__Brief__. From the entries that follow, work out how many lines contain "custo". Write the number only.

(Records from a data collection)
- - - - - - -

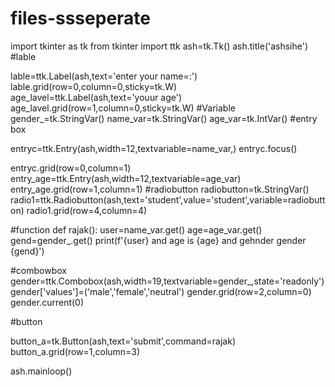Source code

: # files-ssseperate

import tkinter as tk
from tkinter import ttk
ash=tk.Tk()
ash.title('ashsihe')
#lable

lable=ttk.Label(ash,text='enter your name=:')
lable.grid(row=0,column=0,sticky=tk.W)
age_lavel=ttk.Label(ash,text='youur age')
age_lavel.grid(row=1,column=0,sticky=tk.W)
#Variable
gender_=tk.StringVar()
name_var=tk.StringVar()
age_var=tk.IntVar()
#entry box

entryc=ttk.Entry(ash,width=12,textvariable=name_var,)
entryc.focus()

entryc.grid(row=0,column=1)
entry_age=ttk.Entry(ash,width=12,textvariable=age_var)
entry_age.grid(row=1,column=1)
#radiobutton
radiobutton=tk.StringVar()
radio1=ttk.Radiobutton(ash,text='student',value='student',variable=radiobutton)
radio1.grid(row=4,column=4)

#function
def rajak():
    user=name_var.get()
    age=age_var.get()
    gend=gender_.get()
    print(f'{user} and age is {age} and gehnder gender {gend}')

#combowbox
gender=ttk.Combobox(ash,width=19,textvariable=gender_,state='readonly')
gender['values']=('male','female','neutral')
gender.grid(row=2,column=0)
gender.current(0)
     

#button

button_a=tk.Button(ash,text='submit',command=rajak)
button_a.grid(row=1,column=3)

ash.mainloop()
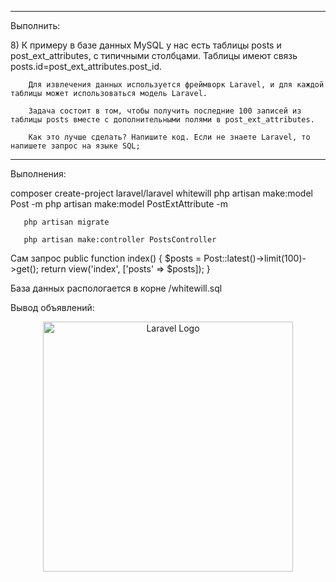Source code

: --------------------------------------
<p>Выполнить:</p>
        8) К примеру в базе данных MySQL у нас есть таблицы posts и post_ext_attributes, с типичными столбцами. Таблицы имеют связь posts.id=post_ext_attributes.post_id.

        Для извлечения данных используется фреймворк Laravel, и для каждой таблицы может использоваться модель Laravel.

        Задача состоит в том, чтобы получить последние 100 записей из таблицы posts вместе с дополнительными полями в post_ext_attributes.

        Как это лучше сделать? Напишите код. Если не знаете Laravel, то напишете запрос на языке SQL;

--------------------------------------
<p>Выполнения:</p>

composer create-project laravel/laravel whitewill
	   php artisan make:model Post -m
	   php artisan make:model PostExtAttribute -m

       php artisan migrate

       php artisan make:controller PostsController

Сам запроc
        public function index()
        {
            $posts = Post::latest()->limit(100)->get();
            return view('index', ['posts' => $posts]);
        }

База данных распологается в корне /whitewill.sql

Вывод объявлений:

<p align="center"><img src="https://raw.githubusercontent.com/laravel/art/master/logo-lockup/5%20SVG/2%20CMYK/1%20Full%20Color/laravel-logolockup-cmyk-red.svg" width="400" alt="Laravel Logo"></p>

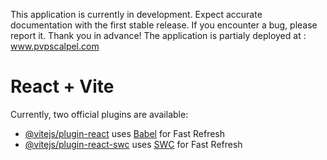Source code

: This application is currently in development. Expect accurate documentation with the first stable release. If you encounter a bug, 
please report it. Thank you in advance!
The application is partialy deployed at : www.pvpscalpel.com





# React + Vite

Currently, two official plugins are available:

- [@vitejs/plugin-react](https://github.com/vitejs/vite-plugin-react/blob/main/packages/plugin-react/README.md) uses [Babel](https://babeljs.io/) for Fast Refresh
- [@vitejs/plugin-react-swc](https://github.com/vitejs/vite-plugin-react-swc) uses [SWC](https://swc.rs/) for Fast Refresh
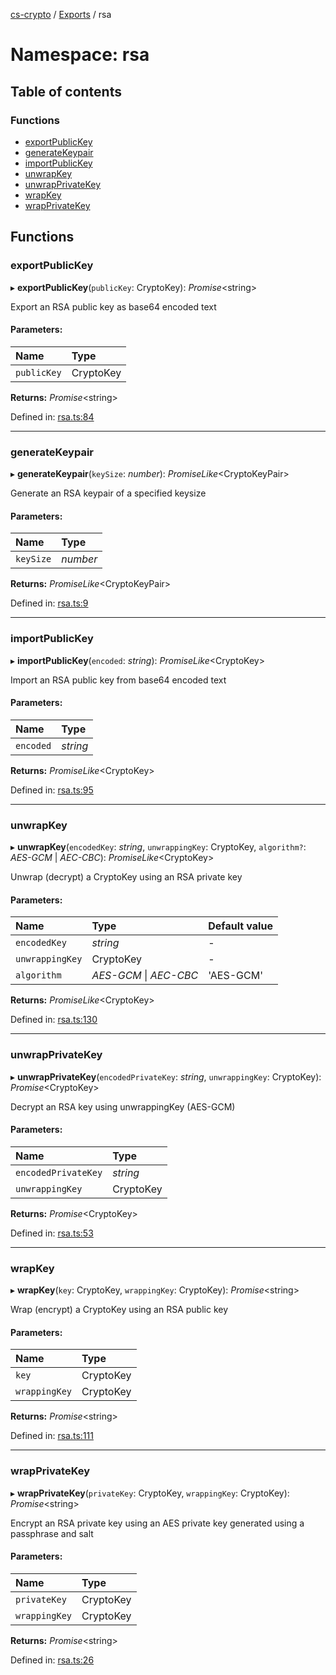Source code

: [cs-crypto](../README.md) / [Exports](../modules.md) / rsa

# Namespace: rsa

## Table of contents

### Functions

- [exportPublicKey](rsa.md#exportpublickey)
- [generateKeypair](rsa.md#generatekeypair)
- [importPublicKey](rsa.md#importpublickey)
- [unwrapKey](rsa.md#unwrapkey)
- [unwrapPrivateKey](rsa.md#unwrapprivatekey)
- [wrapKey](rsa.md#wrapkey)
- [wrapPrivateKey](rsa.md#wrapprivatekey)

## Functions

### exportPublicKey

▸ **exportPublicKey**(`publicKey`: CryptoKey): *Promise*<string\>

Export an RSA public key as base64 encoded text

#### Parameters:

Name | Type |
:------ | :------ |
`publicKey` | CryptoKey |

**Returns:** *Promise*<string\>

Defined in: [rsa.ts:84](https://github.com/very-amused/CS-crypto/blob/8298123/src/rsa.ts#L84)

___

### generateKeypair

▸ **generateKeypair**(`keySize`: *number*): *PromiseLike*<CryptoKeyPair\>

Generate an RSA keypair of a specified keysize

#### Parameters:

Name | Type |
:------ | :------ |
`keySize` | *number* |

**Returns:** *PromiseLike*<CryptoKeyPair\>

Defined in: [rsa.ts:9](https://github.com/very-amused/CS-crypto/blob/8298123/src/rsa.ts#L9)

___

### importPublicKey

▸ **importPublicKey**(`encoded`: *string*): *PromiseLike*<CryptoKey\>

Import an RSA public key from base64 encoded text

#### Parameters:

Name | Type |
:------ | :------ |
`encoded` | *string* |

**Returns:** *PromiseLike*<CryptoKey\>

Defined in: [rsa.ts:95](https://github.com/very-amused/CS-crypto/blob/8298123/src/rsa.ts#L95)

___

### unwrapKey

▸ **unwrapKey**(`encodedKey`: *string*, `unwrappingKey`: CryptoKey, `algorithm?`: *AES-GCM* \| *AEC-CBC*): *PromiseLike*<CryptoKey\>

Unwrap (decrypt) a CryptoKey using an RSA private key

#### Parameters:

Name | Type | Default value |
:------ | :------ | :------ |
`encodedKey` | *string* | - |
`unwrappingKey` | CryptoKey | - |
`algorithm` | *AES-GCM* \| *AEC-CBC* | 'AES-GCM' |

**Returns:** *PromiseLike*<CryptoKey\>

Defined in: [rsa.ts:130](https://github.com/very-amused/CS-crypto/blob/8298123/src/rsa.ts#L130)

___

### unwrapPrivateKey

▸ **unwrapPrivateKey**(`encodedPrivateKey`: *string*, `unwrappingKey`: CryptoKey): *Promise*<CryptoKey\>

Decrypt an RSA key using unwrappingKey (AES-GCM)

#### Parameters:

Name | Type |
:------ | :------ |
`encodedPrivateKey` | *string* |
`unwrappingKey` | CryptoKey |

**Returns:** *Promise*<CryptoKey\>

Defined in: [rsa.ts:53](https://github.com/very-amused/CS-crypto/blob/8298123/src/rsa.ts#L53)

___

### wrapKey

▸ **wrapKey**(`key`: CryptoKey, `wrappingKey`: CryptoKey): *Promise*<string\>

Wrap (encrypt) a CryptoKey using an RSA public key

#### Parameters:

Name | Type |
:------ | :------ |
`key` | CryptoKey |
`wrappingKey` | CryptoKey |

**Returns:** *Promise*<string\>

Defined in: [rsa.ts:111](https://github.com/very-amused/CS-crypto/blob/8298123/src/rsa.ts#L111)

___

### wrapPrivateKey

▸ **wrapPrivateKey**(`privateKey`: CryptoKey, `wrappingKey`: CryptoKey): *Promise*<string\>

Encrypt an RSA private key using an AES private key generated using a passphrase and salt

#### Parameters:

Name | Type |
:------ | :------ |
`privateKey` | CryptoKey |
`wrappingKey` | CryptoKey |

**Returns:** *Promise*<string\>

Defined in: [rsa.ts:26](https://github.com/very-amused/CS-crypto/blob/8298123/src/rsa.ts#L26)
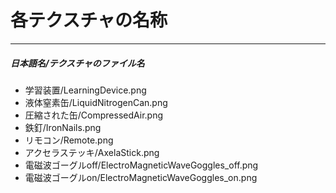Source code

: # 各テクスチャの名称
---
##### 日本語名/テクスチャのファイル名
- 学習装置/LearningDevice.png
- 液体窒素缶/LiquidNitrogenCan.png
- 圧縮された缶/CompressedAir.png
- 鉄釘/IronNails.png
- リモコン/Remote.png
- アクセラステッキ/AxelaStick.png
- 電磁波ゴーグルoff/ElectroMagneticWaveGoggles_off.png
- 電磁波ゴーグルon/ElectroMagneticWaveGoggles_on.png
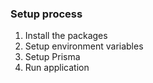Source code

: ### Setup process
1. Install the packages
2. Setup environment variables
3. Setup Prisma
4. Run application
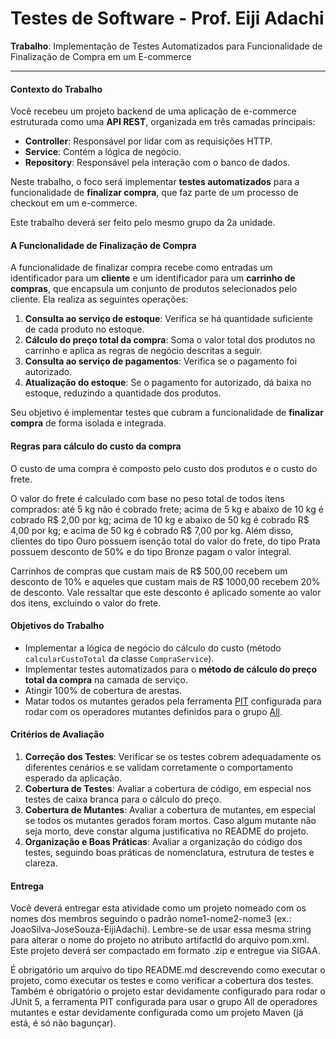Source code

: # Testes de Software - Prof. Eiji Adachi

**Trabalho**: Implementação de Testes Automatizados para Funcionalidade de Finalização de Compra em um E-commerce  

---

#### Contexto do Trabalho

Você recebeu um projeto backend de uma aplicação de e-commerce estruturada como uma **API REST**, organizada em três camadas principais:
- **Controller**: Responsável por lidar com as requisições HTTP.
- **Service**: Contém a lógica de negócio.
- **Repository**: Responsável pela interação com o banco de dados.

Neste trabalho, o foco será implementar **testes automatizados** para a funcionalidade de **finalizar compra**, que faz parte de um processo de checkout em um e-commerce. 

Este trabalho deverá ser feito pelo mesmo grupo da 2a unidade.

#### A Funcionalidade de Finalização de Compra

A funcionalidade de finalizar compra recebe como entradas um identificador para um **cliente** e um identificador para um **carrinho de compras**, que encapsula um conjunto de produtos selecionados pelo cliente. Ela realiza as seguintes operações:

1. **Consulta ao serviço de estoque**: Verifica se há quantidade suficiente de cada produto no estoque.
2. **Cálculo do preço total da compra**: Soma o valor total dos produtos no carrinho e aplica as regras de negócio descritas a seguir.
3. **Consulta ao serviço de pagamentos**: Verifica se o pagamento foi autorizado.
4. **Atualização do estoque**: Se o pagamento for autorizado, dá baixa no estoque, reduzindo a quantidade dos produtos.

Seu objetivo é implementar testes que cubram a funcionalidade de **finalizar compra** de forma isolada e integrada.


#### Regras para cálculo do custo da compra
O custo de uma compra é composto pelo custo dos produtos e o custo do frete.

O valor do frete é calculado com base no peso total de todos itens comprados: até 5 kg não é cobrado frete; acima de 5 kg e abaixo de 10 kg é cobrado R$ 2,00 por kg; acima de 10 kg e abaixo de 50 kg é cobrado R$ 4,00 por kg; e acima de 50 kg é cobrado R$ 7,00 por kg. Além disso, clientes do tipo Ouro possuem isenção total do valor do frete, do tipo Prata possuem desconto de 50% e do tipo Bronze pagam o valor integral.

Carrinhos de compras que custam mais de R$ 500,00 recebem um desconto de 10% e aqueles que custam mais de R$ 1000,00 recebem 20% de desconto. Vale ressaltar que este desconto é aplicado somente ao valor dos itens, excluindo o valor do frete.

#### Objetivos do Trabalho
   - Implementar a lógica de negócio do cálculo do custo (método `calcularCustoTotal` da classe `CompraService`).
   - Implementar testes automatizados para o **método de cálculo do preço total da compra** na camada de serviço.  
   - Atingir 100% de cobertura de arestas.
   - Matar todos os mutantes gerados pela ferramenta [PIT](https://pitest.org ) configurada para rodar com os operadores mutantes definidos para o grupo [All](https://pitest.org/quickstart/mutators/).


#### Critérios de Avaliação

1. **Correção dos Testes**: Verificar se os testes cobrem adequadamente os diferentes cenários e se validam corretamente o comportamento esperado da aplicação.
2. **Cobertura de Testes**: Avaliar a cobertura de código, em especial nos testes de caixa branca para o cálculo do preço.
3. **Cobertura de Mutantes**: Avaliar a cobertura de mutantes, em especial se todos os mutantes gerados foram mortos. Caso algum mutante não seja morto, deve constar alguma justificativa no README do projeto.
4. **Organização e Boas Práticas**: Avaliar a organização do código dos testes, seguindo boas práticas de nomenclatura, estrutura de testes e clareza.

#### Entrega
Você deverá entregar esta atividade como um projeto nomeado com os nomes dos membros seguindo o padrão nome1-nome2-nome3 (ex.: JoaoSilva-JoseSouza-EijiAdachi). Lembre-se de usar essa mesma string para alterar o nome do projeto no atributo artifactId do arquivo pom.xml. Este projeto deverá ser compactado em formato .zip e entregue via SIGAA.

É obrigatório um arquivo do tipo README.md descrevendo como executar o projeto, como executar os testes e como verificar a cobertura dos testes. Também é obrigatório o projeto estar devidamente configurado para rodar o JUnit 5, a ferramenta PIT configurada para usar o grupo All de operadores mutantes e estar devidamente configurada como um projeto Maven (já está, é só não bagunçar).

- - - - - - -

__Solution for this problem__. 3